Is there something we can read about the 0.3 async plans (even if it is just source), in terms of the ABI the host would provide to a guest to allow the guest to import async functions?
In particular, I wonder if the guest will be allowed to make multiple async calls to its host from a single task, and then allow various forms of await: await for any, await for all, await for all as long as there hasn't been an error ... And from the host side, if there is anything to look at when the host is written in Rust and uses Futures to bridge the guest await state with a runtime.
I'm interested in mapping out how guests would get access to Linux io-uring rings that the host could grant access to, presumably as resources, and wanted to see that the guest would be allowed to create multiple points of starting work before then deciding how it wanted to await them. If an io-uring instance were to be represented as a host provided Resource, the host could allow any number of async operations on it from the one guest, and from other guests too for that matter - if the host were giving a name to the Resource such that more than one guest could name the same Resource.
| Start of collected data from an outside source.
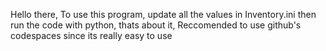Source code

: Hello there,
To use this program, update all the values in Inventory.ini then run the code with python, thats about it,
Reccomended to use github's codespaces since its really easy to use
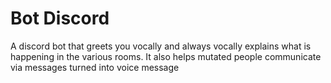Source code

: # Bot Discord
A discord bot that greets you vocally and always vocally explains what is happening in the various rooms.
It also helps mutated people communicate via messages turned into voice message
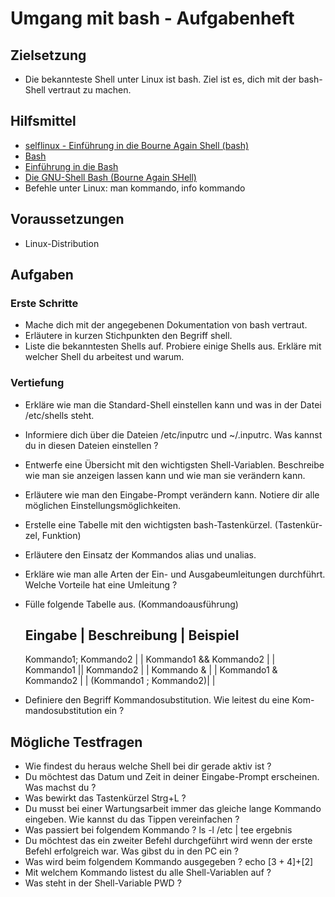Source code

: # Umgang mit bash - Aufgabenheft

## Zielsetzung

* Die bekannteste Shell unter Linux ist bash. Ziel ist es, dich mit der bash-Shell vertraut zu machen.


## Hilfsmittel

* [selflinux - Einführung in die Bourne Again Shell (bash)](http://www.selflinux.org/selflinux/html/bash_basic.html)
* [Bash](https://wiki.ubuntuusers.de/Bash)
* [Einführung in die Bash](http://bin-bash.de/)
* [Die GNU-Shell Bash (Bourne Again SHell)](https://www-user.tu-chemnitz.de/~hot/unix_linux_werkzeugkasten/bash.html)
* Befehle unter Linux: man kommando, info kommando


## Voraussetzungen

* Linux-Distribution


## Aufgaben

### Erste Schritte

* Mache dich mit der angegebenen Dokumentation von bash vertraut.
* Erläutere in kurzen Stichpunkten den Begriff shell.
* Liste die bekanntesten Shells auf. Probiere einige Shells aus. Erkläre mit
welcher Shell du arbeitest und warum.


### Vertiefung

* Erkläre wie man die Standard-Shell einstellen kann und was in der Datei
/etc/shells steht.
* Informiere dich über die Dateien /etc/inputrc und ~/.inputrc. Was kannst
du in diesen Dateien einstellen ?
* Entwerfe eine Übersicht mit den wichtigsten Shell-Variablen. Beschreibe
wie man sie anzeigen lassen kann und wie man sie verändern kann.
* Erläutere wie man den Eingabe-Prompt verändern kann. Notiere dir alle
möglichen Einstellungsmöglichkeiten.
* Erstelle eine Tabelle mit den wichtigsten bash-Tastenkürzel. (Tastenkür-
zel, Funktion)
* Erläutere den Einsatz der Kommandos alias und unalias.
* Erkläre wie man alle Arten der Ein- und Ausgabeumleitungen durchführt.
Welche Vorteile hat eine Umleitung ?
* Fülle folgende Tabelle aus. (Kommandoausführung)

    Eingabe                | Beschreibung | Beispiel
    -------------------------------------------------
    Kommando1; Kommando2   |              |
    Kommando1 && Kommando2 |              |
    Kommando1 || Kommando2 |              |
    Kommando &             |              |
    Kommando1 & Kommando2  |              |
    (Kommando1 ; Kommando2)|              |

* Definiere den Begriff Kommandosubstitution. Wie leitest du eine Kom-
mandosubstitution ein ?


## Mögliche Testfragen

* Wie findest du heraus welche Shell bei dir gerade aktiv ist ?
* Du möchtest das Datum und Zeit in deiner Eingabe-Prompt erscheinen.
Was machst du ?
* Was bewirkt das Tastenkürzel Strg+L ?
* Du musst bei einer Wartungsarbeit immer das gleiche lange Kommando
eingeben. Wie kannst du das Tippen vereinfachen ?
* Was passiert bei folgendem Kommando ? ls -l /etc | tee ergebnis
* Du möchtest das ein zweiter Befehl durchgeführt wird wenn der erste
Befehl erfolgreich war. Was gibst du in den PC ein ?
* Was wird beim folgendem Kommando ausgegeben ? echo $[3+4]+$[2]
* Mit welchem Kommando listest du alle Shell-Variablen auf ?
* Was steht in der Shell-Variable PWD ?


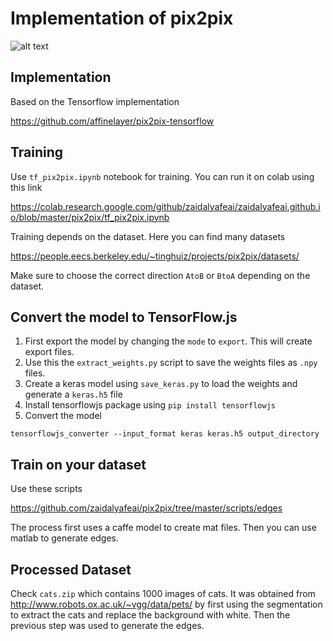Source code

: # Implementation of pix2pix 

![alt text](https://raw.githubusercontent.com/zaidalyafeai/zaidalyafeai.github.io/master/images/pix2pix.PNG)


## Implementation 

Based on the Tensorflow implementation 

https://github.com/affinelayer/pix2pix-tensorflow

## Training 

Use `tf_pix2pix.ipynb` notebook for training. You can run it on colab using this link 

https://colab.research.google.com/github/zaidalyafeai/zaidalyafeai.github.io/blob/master/pix2pix/tf_pix2pix.ipynb

Training depends on the dataset. Here you can find many datasets 

https://people.eecs.berkeley.edu/~tinghuiz/projects/pix2pix/datasets/

Make sure to choose the correct direction `AtoB` or `BtoA` depending on the dataset. 

## Convert the model to TensorFlow.js 

1. First export the model by changing the `mode` to `export`. This will create export files. 
2. Use this the `extract_weights.py` script to save the weights files as `.npy` files. 
3. Create a keras model using `save_keras.py` to load the weights and generate a `keras.h5` file 
4. Install tensorflowjs package using 
`pip install tensorflowjs`
5. Convert the model  

`tensorflowjs_converter --input_format keras keras.h5 output_directory`

## Train on your dataset 

Use these scripts 

https://github.com/zaidalyafeai/pix2pix/tree/master/scripts/edges

The process first uses a caffe model to create mat files. Then you can use matlab to generate edges.

## Processed Dataset 

Check `cats.zip` which contains 1000 images of cats. It was obtained from http://www.robots.ox.ac.uk/~vgg/data/pets/ by 
first using the segmentation to extract the cats and replace the background with white. Then the previous step was used 
to generate the edges. 


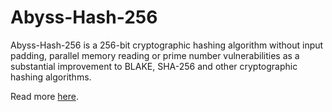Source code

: # Abyss-Hash-256

Abyss-Hash-256 is a 256-bit cryptographic hashing algorithm without input padding, parallel memory reading or prime number vulnerabilities as a substantial improvement to BLAKE, SHA-256 and other cryptographic hashing algorithms.

Read more [here](https://abyssresearch.github.io/abyss-hash-256).
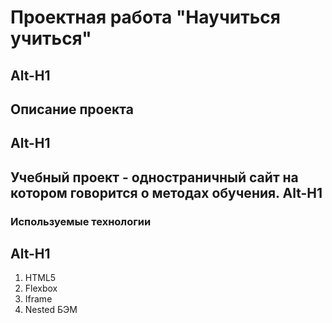 # Проектная работа "Научиться учиться"
Alt-H1
------
## Описание проекта
Alt-H1
------
Учебный проект - одностраничный сайт на котором говорится о методах обучения.
Alt-H1
------
### Используемые технологии
Alt-H1
------
1. HTML5
2. Flexbox
3. Iframe
4. Nested БЭМ
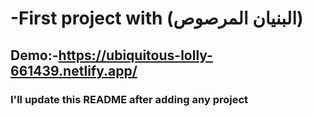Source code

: # -First project with (البنيان المرصوص)

## Demo:-https://ubiquitous-lolly-661439.netlify.app/

### I'll update this README after adding any project

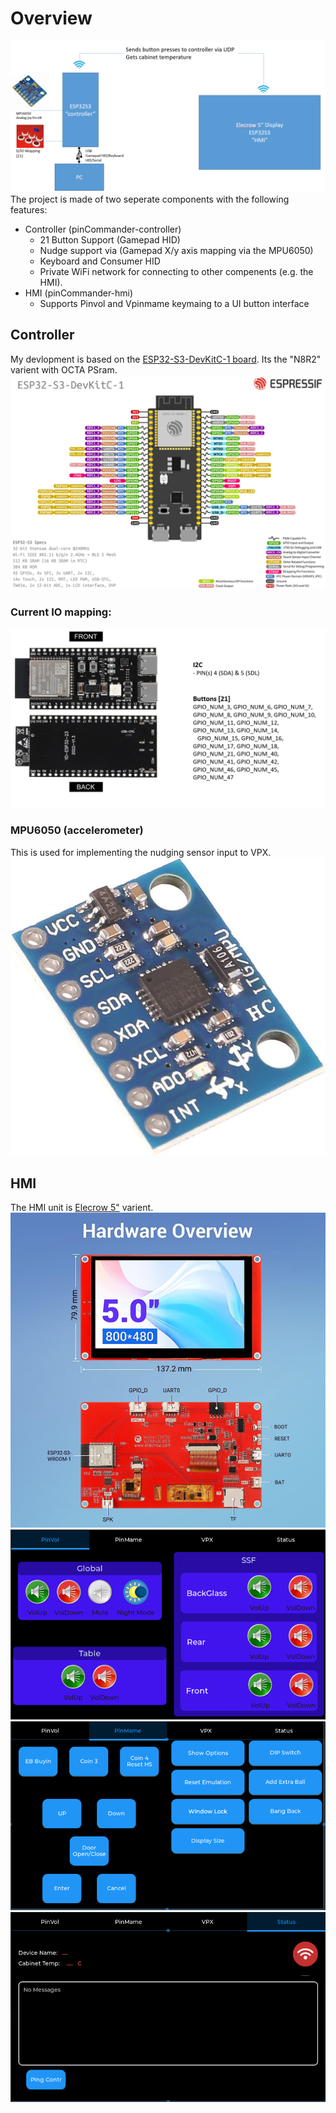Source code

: # Overview
![Overview](docs/media/overview.png)
The project is made of two seperate components with the following features:
- Controller (pinCommander-controller)
  - 21 Button Support (Gamepad HID)
  - Nudge support via (Gamepad X/y axis mapping via the MPU6050)
  - Keyboard and Consumer HID
  - Private WiFi network for connecting to other compenents (e.g. the HMI). 
- HMI (pinCommander-hmi)
  - Supports Pinvol and Vpinmame keymaing to a UI button interface
## Controller
My devlopment is based on the [ESP32-S3-DevKitC-1 board](https://docs.espressif.com/projects/esp-idf/en/latest/esp32s3/hw-reference/esp32s3/user-guide-devkitc-1.html).  Its the "N8R2" varient with OCTA PSram. 
![esp32s3](docs/media/esp32-s3-devkitC-1-pins.png)
### Current IO mapping:
![pinmapping](docs/media/esp32s3-pin-mapping.png)
### MPU6050 (accelerometer)
This is used for implementing the nudging sensor input to VPX.
![mpu6050](docs/media/mpu6050.png)
## HMI
The HMI unit is [Elecrow 5"](https://www.elecrow.com/esp32-display-5-inch-hmi-display-rgb-tft-lcd-touch-screen-support-lvgl.html) varient. 
![pinmapping](docs/media/elecrow-5-esp32.png)
![pinmapping](docs/media/hmi-pinvol.png)
![pinmapping](docs/media/hmi-pinmame.png)
![pinmapping](docs/media/hmi-status.png)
And then being able to see how Futures (are we allowed to call them that in a language agnostic forum) could be cancelled - by dropping their instance(s) within the guest. For the sake of argument, how a guest, written in Rust, could use a select! like macro, or a package like futures-concurrency for batching asynchronous work and then deciding how to proceed as results start to roll in.
Am also curious whether a guest function, an exported function, can spawn a Future based on the runtime the host is providing. I think it's all related to what the ABI is making available.
@Luke Wagner's wasm i/o talk is probably the best conceptual overview: YouTube - A stream of consciousness on the future of async in the Component Model by Luke Wagner @ Wasm I/O 24 (the actual 0.3 async part starts around ~12:30 but its all helpful context imo)
For code, see @Joel Dice's async demo using actual working (but incomplete) implementations from forked repos: https://github.com/dicej/component-async-demo
Also, @Luke Wagner is working on a draft design spec, including a detailed (and runnable!) Python program illustrating control flow: https://github.com/WebAssembly/component-model/compare/main...async-pt1
We've discussed cancellation quite a bit, and I sketched out some loose (but largely untested) ideas in isyswasfa, but we're currently focused on getting everything else working before we add cancellation to the mix.
Regarding io-uring
: I think the general idea is that the buffer(s) to be read from or written to would always be allocated in the guest, and the associated guest->host async call(s) would complete once the kernel tells the host about completion (causing the host to tell the guest about completion). I'll admit I don't have any direct experience with io-uring
yet, though, so I don't know for sure how the CM async ABI will map to the io-uring
rules for buffer ownership (and especially how guest-allocated buffers might be reused). @Luke Wagner can perhaps comment on that.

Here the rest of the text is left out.